Why anyone would think that the record credit card debt isn't that important because overall consumer debt also includes record mortgage debt is beyond me.


First, I never said, nor do I believe that credit card debt isn’t a problem. Please don’t make things uo and pretend I said them. 
 

I implied they were nothing new, which they are not. So it’s at a record high, what do you think should be done about it? 
 

I think any chump dumb enough to agree to pay 20% on a maxed out credit card is getting what they deserve. 
 

Quit bailing them (banks and companies included) out and that stuff will stop. 
 

 

 



 

 

 

  • Like 1
Posted

Wow market is about to open and we are having a Christmas melt up with blow out numbers. Quite the recession. If this is what recession is let's have more of it. 

 

If you use Mastercard instead of buy it you are simply on the wrong side of the equation. 

 

 

  • Like 1
Posted

America is sinking in a quicksand of both consumer and national debt.

 

Quick! Start another war and steal the contents of someone's treasury to temporarily fend the crisis off. ????????

Posted
40 minutes ago, Traubert said:

America is sinking in a quicksand of both consumer and national debt.

 

Quick! Start another war and steal the contents of someone's treasury to temporarily fend the crisis off. ????????

 

It must be sad to live in a world where a nice Christmas season enjoyed by all brings out only gloom and doom. 

  • Like 1
Posted

When in the US,I buy most things on line, and mostly on Amazon. Not only because of the convenience of not having to go to the store, but also because of the choice of  products available.

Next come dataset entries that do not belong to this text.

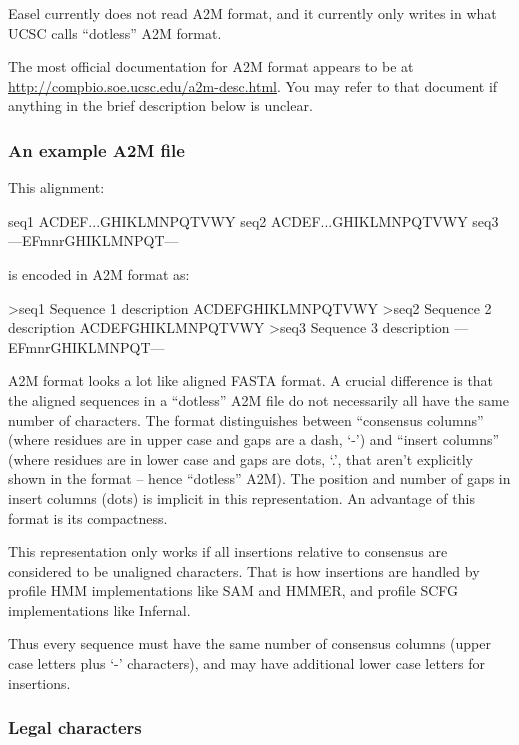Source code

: 
Easel currently does not read A2M format, and it currently only writes
in what UCSC calls ``dotless'' A2M format.

The most official documentation for A2M format appears to be at
\url{http://compbio.soe.ucsc.edu/a2m-desc.html}. You may refer to that
document if anything in the brief description below is unclear.

\subsubsection{An example A2M file}

This alignment:

\begin{cchunk}
seq1  ACDEF...GHIKLMNPQTVWY
seq2  ACDEF...GHIKLMNPQTVWY
seq3  ---EFmnrGHIKLMNPQT---
\end{cchunk}

\noindent 
is encoded in A2M format as:

\begin{cchunk}
>seq1  Sequence 1 description
ACDEFGHIKLMNPQTVWY
>seq2  Sequence 2 description
ACDEFGHIKLMNPQTVWY
>seq3  Sequence 3 description
---EFmnrGHIKLMNPQT---
\end{cchunk}

A2M format looks a lot like aligned FASTA format. A crucial difference
is that the aligned sequences in a ``dotless'' A2M file do not
necessarily all have the same number of characters. The format
distinguishes between ``consensus columns'' (where residues are in
upper case and gaps are a dash, `-') and ``insert columns'' (where
residues are in lower case and gaps are dots, `.', that aren't
explicitly shown in the format -- hence ``dotless'' A2M). The position
and number of gaps in insert columns (dots) is implicit in this
representation.  An advantage of this format is its compactness.

This representation only works if all insertions relative to consensus
are considered to be unaligned characters. That is how insertions are
handled by profile HMM implementations like SAM and HMMER, and profile
SCFG implementations like Infernal.

Thus every sequence must have the same number of consensus columns
(upper case letters plus `-' characters), and may have additional lower
case letters for insertions.

\subsubsection{Legal characters}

  If I want an electric can opener, if I go to a brick and mortar store, they probably have two or three  for me to chose from, but on Amazon  I can choose from hundreds, read reviews , and ask questions from others who bought the product. 

I am sorry to say , For many things online shopping is the future.

Posted
20 minutes ago, sirineou said:

When in the US,I buy most things on line, and mostly on Amazon. Not only because of the convenience of not having to go to the store, but also because of the choice of  products available.

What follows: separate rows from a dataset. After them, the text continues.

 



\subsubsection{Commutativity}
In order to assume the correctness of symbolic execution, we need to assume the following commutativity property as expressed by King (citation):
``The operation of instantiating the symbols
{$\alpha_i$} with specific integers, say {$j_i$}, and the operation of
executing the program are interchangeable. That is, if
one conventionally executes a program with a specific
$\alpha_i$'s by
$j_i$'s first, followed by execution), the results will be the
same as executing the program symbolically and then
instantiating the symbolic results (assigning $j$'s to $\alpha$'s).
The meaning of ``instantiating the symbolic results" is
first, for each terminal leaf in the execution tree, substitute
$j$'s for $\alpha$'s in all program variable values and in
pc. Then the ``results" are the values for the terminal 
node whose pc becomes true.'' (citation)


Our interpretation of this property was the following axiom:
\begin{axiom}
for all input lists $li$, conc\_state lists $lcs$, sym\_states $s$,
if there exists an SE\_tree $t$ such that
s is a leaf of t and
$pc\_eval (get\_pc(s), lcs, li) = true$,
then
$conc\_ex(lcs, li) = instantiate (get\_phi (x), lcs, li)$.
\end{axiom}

  If I want an electric can opener, if I go to a brick and mortar store, they probably have two or three  for me to chose from, but on Amazon  I can choose from hundreds, read reviews , and ask questions from others who bought the product. 

I am sorry to say , For many things online shopping is the future.

 

It's also great for people living in rural areas. Not just for buying things but for returning defective/unwanted goods. Pain in the ass when you have to drive perhaps an hour or more to buy something and then it doesnt' work and you have to drive again.

 

Saves a lot of gasoline. The down side is the packaging is pretty horrendous. Luckily the USA has vast forests and can make boxes out of tiny trees.

 

 

  • Like 2
Posted
14 hours ago, mogandave said:

Quit bailing them (banks and companies included) out and that stuff will stop. 

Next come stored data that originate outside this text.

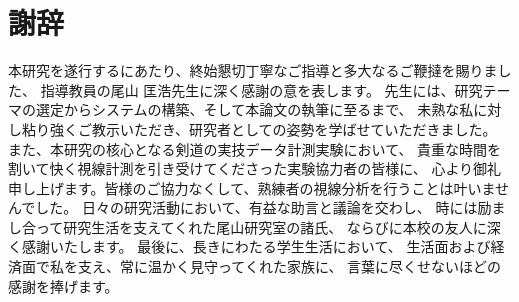 \documentclass[dvipdfmx]{ujreport}
\begin{document}
\chapter*{謝辞}
本研究を遂行するにあたり、終始懇切丁寧なご指導と多大なるご鞭撻を賜りました、
指導教員の尾山 匡浩先生に深く感謝の意を表します。
先生には、研究テーマの選定からシステムの構築、そして本論文の執筆に至るまで、
未熟な私に対し粘り強くご教示いただき、研究者としての姿勢を学ばせていただきました。
また、本研究の核心となる剣道の実技データ計測実験において、
貴重な時間を割いて快く視線計測を引き受けてくださった実験協力者の皆様に、
心より御礼申し上げます。皆様のご協力なくして、熟練者の視線分析を行うことは叶いませんでした。
日々の研究活動において、有益な助言と議論を交わし、
時には励まし合って研究生活を支えてくれた尾山研究室の諸氏、
ならびに本校の友人に深く感謝いたします。
最後に、長きにわたる学生生活において、
生活面および経済面で私を支え、常に温かく見守ってくれた家族に、
言葉に尽くせないほどの感謝を捧げます。
\end{document}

ZIRP, NIRP, and Not QE QE Repo going on right now. Money being printed and flooding into banks to artificially inflate Trump's conmarket. Joe Mainstreet left holding the bag.

Posted
5 hours ago, zydeco said:

ZIRP, NIRP, and Not QE QE Repo going on right now. Money being printed and flooding into banks to artificially inflate Trump's conmarket. Joe Mainstreet left holding the bag.


So does the market go down each month when Trump transfers all the freshly printed  money to the puppet-master Putin? 
 

Posted
22 minutes ago, mogandave said:


So does the market go down each month when Trump transfers all the freshly printed  money to the puppet-master Putin? 
 

Don't forget the shares he doles out to his other buddies in the aspiring dictators for life club: Xi, Erdogan, and Kim.